*WORK TASK*: Please show all lines of the records that include "public".
··········
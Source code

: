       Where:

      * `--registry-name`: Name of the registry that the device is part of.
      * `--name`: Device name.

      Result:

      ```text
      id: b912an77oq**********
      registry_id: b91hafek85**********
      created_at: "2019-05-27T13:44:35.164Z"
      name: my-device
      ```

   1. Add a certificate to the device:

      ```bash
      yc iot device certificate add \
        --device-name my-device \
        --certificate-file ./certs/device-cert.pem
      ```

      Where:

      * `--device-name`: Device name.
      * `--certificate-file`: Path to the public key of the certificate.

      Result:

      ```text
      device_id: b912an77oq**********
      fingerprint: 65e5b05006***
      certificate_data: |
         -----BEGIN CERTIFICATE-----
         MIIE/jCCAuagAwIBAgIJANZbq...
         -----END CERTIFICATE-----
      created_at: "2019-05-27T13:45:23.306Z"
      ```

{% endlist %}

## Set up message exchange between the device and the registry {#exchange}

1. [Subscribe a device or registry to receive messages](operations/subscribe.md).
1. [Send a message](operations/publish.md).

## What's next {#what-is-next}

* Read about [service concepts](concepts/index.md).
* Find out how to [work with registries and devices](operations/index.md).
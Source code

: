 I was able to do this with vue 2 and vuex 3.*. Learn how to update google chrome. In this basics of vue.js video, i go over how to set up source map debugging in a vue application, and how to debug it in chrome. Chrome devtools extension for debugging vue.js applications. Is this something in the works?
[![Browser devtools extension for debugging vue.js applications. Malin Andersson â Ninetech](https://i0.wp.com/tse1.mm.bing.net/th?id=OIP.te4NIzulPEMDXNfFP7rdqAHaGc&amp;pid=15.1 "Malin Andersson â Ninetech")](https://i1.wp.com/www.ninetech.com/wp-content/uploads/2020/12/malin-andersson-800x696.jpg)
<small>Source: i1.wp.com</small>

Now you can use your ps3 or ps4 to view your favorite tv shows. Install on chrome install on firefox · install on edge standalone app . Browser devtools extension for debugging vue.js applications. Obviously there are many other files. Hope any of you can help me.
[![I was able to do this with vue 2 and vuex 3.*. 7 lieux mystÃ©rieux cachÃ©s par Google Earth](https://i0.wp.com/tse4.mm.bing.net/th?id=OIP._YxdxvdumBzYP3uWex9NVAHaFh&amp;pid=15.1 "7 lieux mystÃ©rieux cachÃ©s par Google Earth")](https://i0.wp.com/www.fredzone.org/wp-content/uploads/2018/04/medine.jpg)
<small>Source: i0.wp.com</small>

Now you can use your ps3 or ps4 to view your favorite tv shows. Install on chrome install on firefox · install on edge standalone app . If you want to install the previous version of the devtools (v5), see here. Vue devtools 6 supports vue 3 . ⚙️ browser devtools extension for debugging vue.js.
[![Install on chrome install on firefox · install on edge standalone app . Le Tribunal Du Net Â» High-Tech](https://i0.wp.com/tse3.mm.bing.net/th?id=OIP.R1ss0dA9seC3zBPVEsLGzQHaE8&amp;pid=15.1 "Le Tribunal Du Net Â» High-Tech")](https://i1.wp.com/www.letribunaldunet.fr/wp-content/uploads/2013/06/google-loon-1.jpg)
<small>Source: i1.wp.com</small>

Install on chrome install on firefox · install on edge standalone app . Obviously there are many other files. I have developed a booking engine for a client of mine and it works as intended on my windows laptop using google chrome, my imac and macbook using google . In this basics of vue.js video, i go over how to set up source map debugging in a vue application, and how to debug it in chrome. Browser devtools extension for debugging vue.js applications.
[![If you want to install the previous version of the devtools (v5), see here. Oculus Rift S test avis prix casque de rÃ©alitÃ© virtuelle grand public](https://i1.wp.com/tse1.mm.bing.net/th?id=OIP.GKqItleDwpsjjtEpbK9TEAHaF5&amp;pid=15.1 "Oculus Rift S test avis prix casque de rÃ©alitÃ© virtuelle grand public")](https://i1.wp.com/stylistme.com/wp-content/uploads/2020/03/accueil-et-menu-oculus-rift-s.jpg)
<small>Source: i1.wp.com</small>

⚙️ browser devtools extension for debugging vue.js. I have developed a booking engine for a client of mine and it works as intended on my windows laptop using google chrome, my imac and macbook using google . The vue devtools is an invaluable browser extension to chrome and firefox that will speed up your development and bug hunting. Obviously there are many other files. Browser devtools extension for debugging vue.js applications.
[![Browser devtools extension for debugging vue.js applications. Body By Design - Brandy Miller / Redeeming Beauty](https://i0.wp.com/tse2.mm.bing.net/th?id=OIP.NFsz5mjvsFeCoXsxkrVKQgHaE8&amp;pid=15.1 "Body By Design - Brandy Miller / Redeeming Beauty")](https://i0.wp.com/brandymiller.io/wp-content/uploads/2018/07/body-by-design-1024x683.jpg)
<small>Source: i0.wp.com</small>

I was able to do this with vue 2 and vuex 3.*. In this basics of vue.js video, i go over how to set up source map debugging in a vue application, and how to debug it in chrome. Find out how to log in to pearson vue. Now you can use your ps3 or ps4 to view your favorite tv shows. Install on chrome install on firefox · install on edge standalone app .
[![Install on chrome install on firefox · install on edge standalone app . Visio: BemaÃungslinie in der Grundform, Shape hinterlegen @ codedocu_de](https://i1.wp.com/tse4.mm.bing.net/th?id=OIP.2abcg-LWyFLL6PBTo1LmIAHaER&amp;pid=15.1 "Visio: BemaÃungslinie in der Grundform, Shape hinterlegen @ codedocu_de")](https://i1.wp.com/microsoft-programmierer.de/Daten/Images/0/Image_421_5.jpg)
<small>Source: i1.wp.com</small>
··········
*SOLUTION FOR THIS EXERCISE*:
      * `--certificate-file`: Path to the public key of the certificate.
[![If you want to install the previous version of the devtools (v5), see here. Oculus Rift S test avis prix casque de rÃ©alitÃ© virtuelle grand public](https://i1.wp.com/tse1.mm.bing.net/th?id=OIP.GKqItleDwpsjjtEpbK9TEAHaF5&amp;pid=15.1 "Oculus Rift S test avis prix casque de rÃ©alitÃ© virtuelle grand public")](https://i1.wp.com/stylistme.com/wp-content/uploads/2020/03/accueil-et-menu-oculus-rift-s.jpg)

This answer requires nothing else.